• **Description of the task**:
Look through the entries below and report every line that has "XSLTjs".

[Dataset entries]
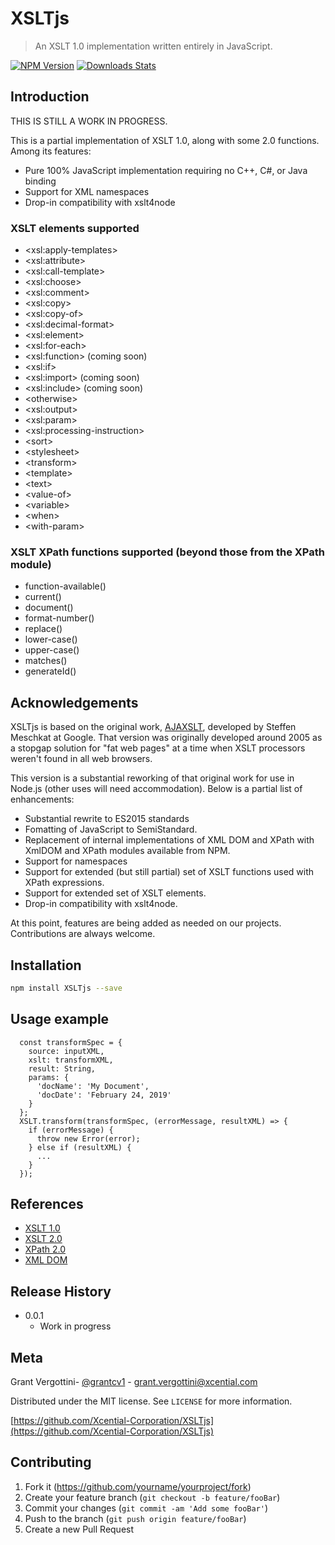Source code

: # XSLTjs
> An XSLT 1.0 implementation written entirely in JavaScript.

[![NPM Version][npm-image]][npm-url]
[![Downloads Stats][npm-downloads]][npm-url]

## Introduction

THIS IS STILL A WORK IN PROGRESS.

This is a partial implementation of XSLT 1.0, along with some 2.0 functions.
Among its features:

* Pure 100% JavaScript implementation requiring no C++, C#, or Java binding
* Support for XML namespaces
* Drop-in compatibility with xslt4node

### XSLT elements supported

* &lt;xsl:apply-templates&gt;
* &lt;xsl:attribute&gt;
* &lt;xsl:call-template&gt;
* &lt;xsl:choose&gt;
* &lt;xsl:comment&gt;
* &lt;xsl:copy&gt;
* &lt;xsl:copy-of&gt;
* &lt;xsl:decimal-format&gt;
* &lt;xsl:element&gt;
* &lt;xsl:for-each&gt;
* &lt;xsl:function&gt; (coming soon)
* &lt;xsl:if&gt;
* &lt;xsl:import&gt; (coming soon)
* &lt;xsl:include&gt; (coming soon)
* &lt;otherwise&gt;
* &lt;xsl:output&gt;
* &lt;xsl:param&gt;
* &lt;xsl:processing-instruction&gt;
* &lt;sort&gt;
* &lt;stylesheet&gt;
* &lt;transform&gt;
* &lt;template&gt;
* &lt;text&gt;
* &lt;value-of&gt;
* &lt;variable&gt;
* &lt;when&gt;
* &lt;with-param&gt;

### XSLT XPath functions supported (beyond those from the XPath module)

* function-available()
* current()
* document()
* format-number()
* replace()
* lower-case()
* upper-case()
* matches()
* generateId()

## Acknowledgements

XSLTjs is based on the original work, [AJAXSLT](https://github.com/4031651/ajaxslt),
developed by Steffen Meschkat at Google. That version was originally developed around
2005 as a stopgap solution for "fat web pages" at a time when XSLT processors weren't
found in all web browsers.

This version is a substantial reworking of that original work for use
in Node.js (other uses will need accommodation). Below is a partial list
of enhancements:

* Substantial rewrite to ES2015 standards
* Fomatting of JavaScript to SemiStandard.
* Replacement of internal implementations of XML DOM and XPath with
  XmlDOM and XPath modules available from NPM.
* Support for namespaces
* Support for extended (but still partial) set of XSLT functions used
  with XPath expressions.
* Support for extended set of XSLT elements.
* Drop-in compatibility with xslt4node.

At this point, features are being added as needed on our projects.
Contributions are always welcome.

## Installation

```sh
npm install XSLTjs --save
```

## Usage example

```
  const transformSpec = {
    source: inputXML,
    xslt: transformXML,
    result: String,
    params: {
      'docName': 'My Document',
      'docDate': 'February 24, 2019'
    }
  };
  XSLT.transform(transformSpec, (errorMessage, resultXML) => {
    if (errorMessage) {
      throw new Error(error);
    } else if (resultXML) {
      ...
    }
  });
```
## References

* [XSLT 1.0](http://www.w3.org/TR/1999/REC-xslt-19991116)
* [XSLT 2.0](http://www.w3.org/TR/2009/PER-xslt20-20090421/)
* [XPath 2.0](https://www.w3.org/TR/xpath20/)
* [XML DOM](https://www.w3.org/DOM/)

## Release History

* 0.0.1
    * Work in progress

## Meta

Grant Vergottini- [@grantcv1](https://twitter.com/grantcv1) - grant.vergottini@xcential.com

Distributed under the MIT license. See ``LICENSE`` for more information.

[https://github.com/Xcential-Corporation/XSLTjs](https://github.com/Xcential-Corporation/XSLTjs)

## Contributing

1. Fork it (<https://github.com/yourname/yourproject/fork>)
2. Create your feature branch (`git checkout -b feature/fooBar`)
3. Commit your changes (`git commit -am 'Add some fooBar'`)
4. Push to the branch (`git push origin feature/fooBar`)
5. Create a new Pull Request

<!-- Markdown link & img dfn's -->
[npm-image]: https://img.shields.io/npm/v/datadog-metrics.svg?style=flat-square
[npm-url]: https://npmjs.org/package/datadog-metrics
[npm-downloads]: https://img.shields.io/npm/dm/datadog-metrics.svg?style=flat-square
[travis-image]: https://img.shields.io/travis/dbader/node-datadog-metrics/master.svg?style=flat-square
[travis-url]: https://travis-ci.org/dbader/node-datadog-metrics
[wiki]: https://github.com/yourname/yourproject/wiki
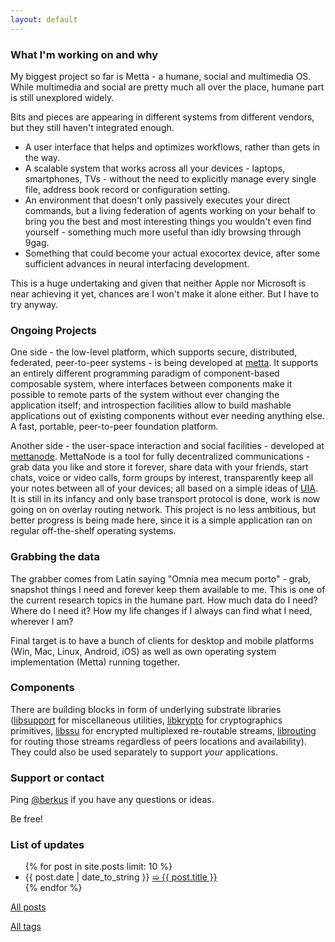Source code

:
 ```yaml
---
layout: default
---
```

### What I'm working on and why
My biggest project so far is Metta - a humane, social and multimedia OS. While multimedia and social are pretty much all over the place, humane part is still unexplored widely.

Bits and pieces are appearing in different systems from different vendors, but they still haven't integrated enough.

 - A user interface that helps and optimizes workflows, rather than gets in the way.
 - A scalable system that works across all your devices - laptops, smartphones, TVs - without the need to explicitly manage every single file, address book record or configuration setting.
 - An environment that doesn't only passively executes your direct commands, but a living federation of agents working on your behalf to bring you the best and most interesting things you wouldn't even find yourself - something much more useful than idly browsing through 9gag.
 - Something that could become your actual exocortex device, after some sufficient advances in neural interfacing development.

This is a huge undertaking and given that neither Apple nor Microsoft is near achieving it yet, chances are I won't make it alone either. But I have to try anyway.

### Ongoing Projects
One side - the low-level platform, which supports secure, distributed, federated, peer-to-peer systems - is being developed at [metta](https://github.com/berkus/metta). It supports an entirely different programming paradigm of component-based composable system, where interfaces between components make it possible to remote parts of the system without ever changing the application itself; and introspection facilities allow to build mashable applications out of existing components without ever needing anything else. A fast, portable, peer-to-peer foundation platform.

Another side - the user-space interaction and social facilities - developed at [mettanode](https://github.com/berkus/mettanode). MettaNode is a tool for fully decentralized communications - grab data you like and store it forever, share data with your friends, start chats, voice or video calls, form groups by interest, transparently keep all your notes between all of your devices; all based on a simple ideas of
[UIA](http://pdos.csail.mit.edu/uia/). It is still in its infancy and only base transport protocol is done, work is now going on on overlay routing network. This project is no less ambitious, but better progress is being made here, since it is a simple application ran on regular off-the-shelf operating systems.

### Grabbing the data
The grabber comes from Latin saying "Omnia mea mecum porto" - grab, snapshot things I need and forever keep them available to me. This is one of the current research topics in the humane part. How much data do I need? Where do I need it? How my life changes if I always can find what I need, wherever I am? 

Final target is to have a bunch of clients for desktop and mobile platforms (Win, Mac, Linux, Android, iOS) as well as own operating system implementation (Metta) running together.

### Components
There are building blocks in form of underlying substrate libraries ([libsupport](https://github.com/berkus/libsupport) for miscellaneous utilities, [libkrypto](https://github.com/berkus/libkrypto) for cryptographics primitives, [libssu](https://github.com/berkus/libssu) for encrypted multiplexed re-routable streams,
[librouting](https://github.com/berkus/librouting) for routing those streams regardless of peers locations and availability). They could also be
used separately to support _your_ applications.

### Support or contact

Ping [@berkus](https://github.com/berkus) if you have any questions or ideas.

Be free!

### List of updates

<div class="link">
  <ul class="recent">
  {% for post in site.posts limit: 10 %}
    <li>{{ post.date | date_to_string }} <a href="{{ post.url }}">➯ {{ post.title }}</a> <a class="dsq_count" href="{{ post.url }}/#disqus_thread"></a></li>
  {% endfor %}
  </ul>
</div>

[All posts](allposts.html)

[All tags](tags.html)
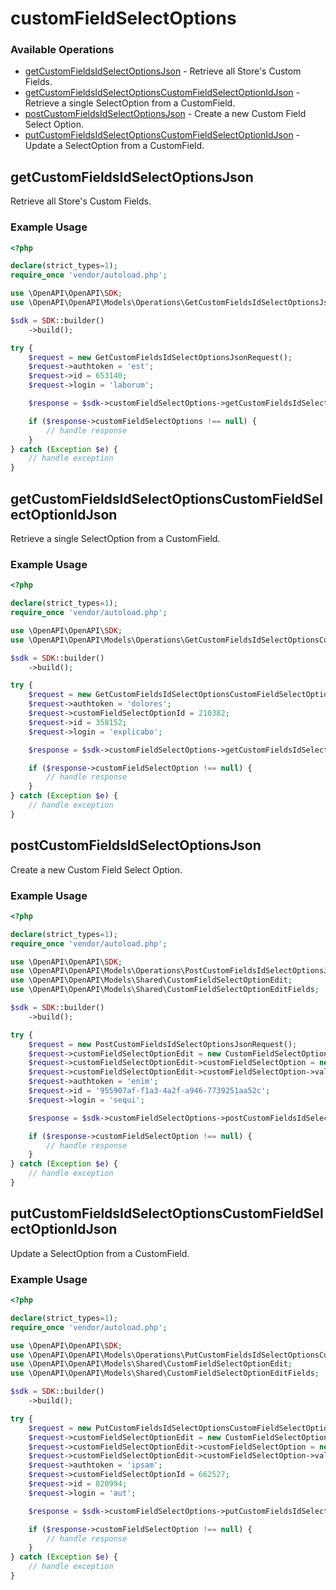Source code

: # customFieldSelectOptions

### Available Operations

* [getCustomFieldsIdSelectOptionsJson](#getcustomfieldsidselectoptionsjson) - Retrieve all Store's Custom Fields.
* [getCustomFieldsIdSelectOptionsCustomFieldSelectOptionIdJson](#getcustomfieldsidselectoptionscustomfieldselectoptionidjson) - Retrieve a single SelectOption from a CustomField.
* [postCustomFieldsIdSelectOptionsJson](#postcustomfieldsidselectoptionsjson) - Create a new Custom Field Select Option.
* [putCustomFieldsIdSelectOptionsCustomFieldSelectOptionIdJson](#putcustomfieldsidselectoptionscustomfieldselectoptionidjson) - Update a SelectOption from a CustomField.

## getCustomFieldsIdSelectOptionsJson

Retrieve all Store's Custom Fields.

### Example Usage

```php
<?php

declare(strict_types=1);
require_once 'vendor/autoload.php';

use \OpenAPI\OpenAPI\SDK;
use \OpenAPI\OpenAPI\Models\Operations\GetCustomFieldsIdSelectOptionsJsonRequest;

$sdk = SDK::builder()
    ->build();

try {
    $request = new GetCustomFieldsIdSelectOptionsJsonRequest();
    $request->authtoken = 'est';
    $request->id = 653140;
    $request->login = 'laborum';

    $response = $sdk->customFieldSelectOptions->getCustomFieldsIdSelectOptionsJson($request);

    if ($response->customFieldSelectOptions !== null) {
        // handle response
    }
} catch (Exception $e) {
    // handle exception
}
```

## getCustomFieldsIdSelectOptionsCustomFieldSelectOptionIdJson

Retrieve a single SelectOption from a CustomField.

### Example Usage

```php
<?php

declare(strict_types=1);
require_once 'vendor/autoload.php';

use \OpenAPI\OpenAPI\SDK;
use \OpenAPI\OpenAPI\Models\Operations\GetCustomFieldsIdSelectOptionsCustomFieldSelectOptionIdJsonRequest;

$sdk = SDK::builder()
    ->build();

try {
    $request = new GetCustomFieldsIdSelectOptionsCustomFieldSelectOptionIdJsonRequest();
    $request->authtoken = 'dolores';
    $request->customFieldSelectOptionId = 210382;
    $request->id = 358152;
    $request->login = 'explicabo';

    $response = $sdk->customFieldSelectOptions->getCustomFieldsIdSelectOptionsCustomFieldSelectOptionIdJson($request);

    if ($response->customFieldSelectOption !== null) {
        // handle response
    }
} catch (Exception $e) {
    // handle exception
}
```

## postCustomFieldsIdSelectOptionsJson

Create a new Custom Field Select Option.

### Example Usage

```php
<?php

declare(strict_types=1);
require_once 'vendor/autoload.php';

use \OpenAPI\OpenAPI\SDK;
use \OpenAPI\OpenAPI\Models\Operations\PostCustomFieldsIdSelectOptionsJsonRequest;
use \OpenAPI\OpenAPI\Models\Shared\CustomFieldSelectOptionEdit;
use \OpenAPI\OpenAPI\Models\Shared\CustomFieldSelectOptionEditFields;

$sdk = SDK::builder()
    ->build();

try {
    $request = new PostCustomFieldsIdSelectOptionsJsonRequest();
    $request->customFieldSelectOptionEdit = new CustomFieldSelectOptionEdit();
    $request->customFieldSelectOptionEdit->customFieldSelectOption = new CustomFieldSelectOptionEditFields();
    $request->customFieldSelectOptionEdit->customFieldSelectOption->value = 'nobis';
    $request->authtoken = 'enim';
    $request->id = '955907af-f1a3-4a2f-a946-7739251aa52c';
    $request->login = 'sequi';

    $response = $sdk->customFieldSelectOptions->postCustomFieldsIdSelectOptionsJson($request);

    if ($response->customFieldSelectOption !== null) {
        // handle response
    }
} catch (Exception $e) {
    // handle exception
}
```

## putCustomFieldsIdSelectOptionsCustomFieldSelectOptionIdJson

Update a SelectOption from a CustomField.

### Example Usage

```php
<?php

declare(strict_types=1);
require_once 'vendor/autoload.php';

use \OpenAPI\OpenAPI\SDK;
use \OpenAPI\OpenAPI\Models\Operations\PutCustomFieldsIdSelectOptionsCustomFieldSelectOptionIdJsonRequest;
use \OpenAPI\OpenAPI\Models\Shared\CustomFieldSelectOptionEdit;
use \OpenAPI\OpenAPI\Models\Shared\CustomFieldSelectOptionEditFields;

$sdk = SDK::builder()
    ->build();

try {
    $request = new PutCustomFieldsIdSelectOptionsCustomFieldSelectOptionIdJsonRequest();
    $request->customFieldSelectOptionEdit = new CustomFieldSelectOptionEdit();
    $request->customFieldSelectOptionEdit->customFieldSelectOption = new CustomFieldSelectOptionEditFields();
    $request->customFieldSelectOptionEdit->customFieldSelectOption->value = 'tenetur';
    $request->authtoken = 'ipsam';
    $request->customFieldSelectOptionId = 662527;
    $request->id = 820994;
    $request->login = 'aut';

    $response = $sdk->customFieldSelectOptions->putCustomFieldsIdSelectOptionsCustomFieldSelectOptionIdJson($request);

    if ($response->customFieldSelectOption !== null) {
        // handle response
    }
} catch (Exception $e) {
    // handle exception
}
```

• **Reply**:
: # XSLTjs
XSLTjs is based on the original work, [AJAXSLT](https://github.com/4031651/ajaxslt),
npm install XSLTjs --save
[https://github.com/Xcential-Corporation/XSLTjs](https://github.com/Xcential-Corporation/XSLTjs)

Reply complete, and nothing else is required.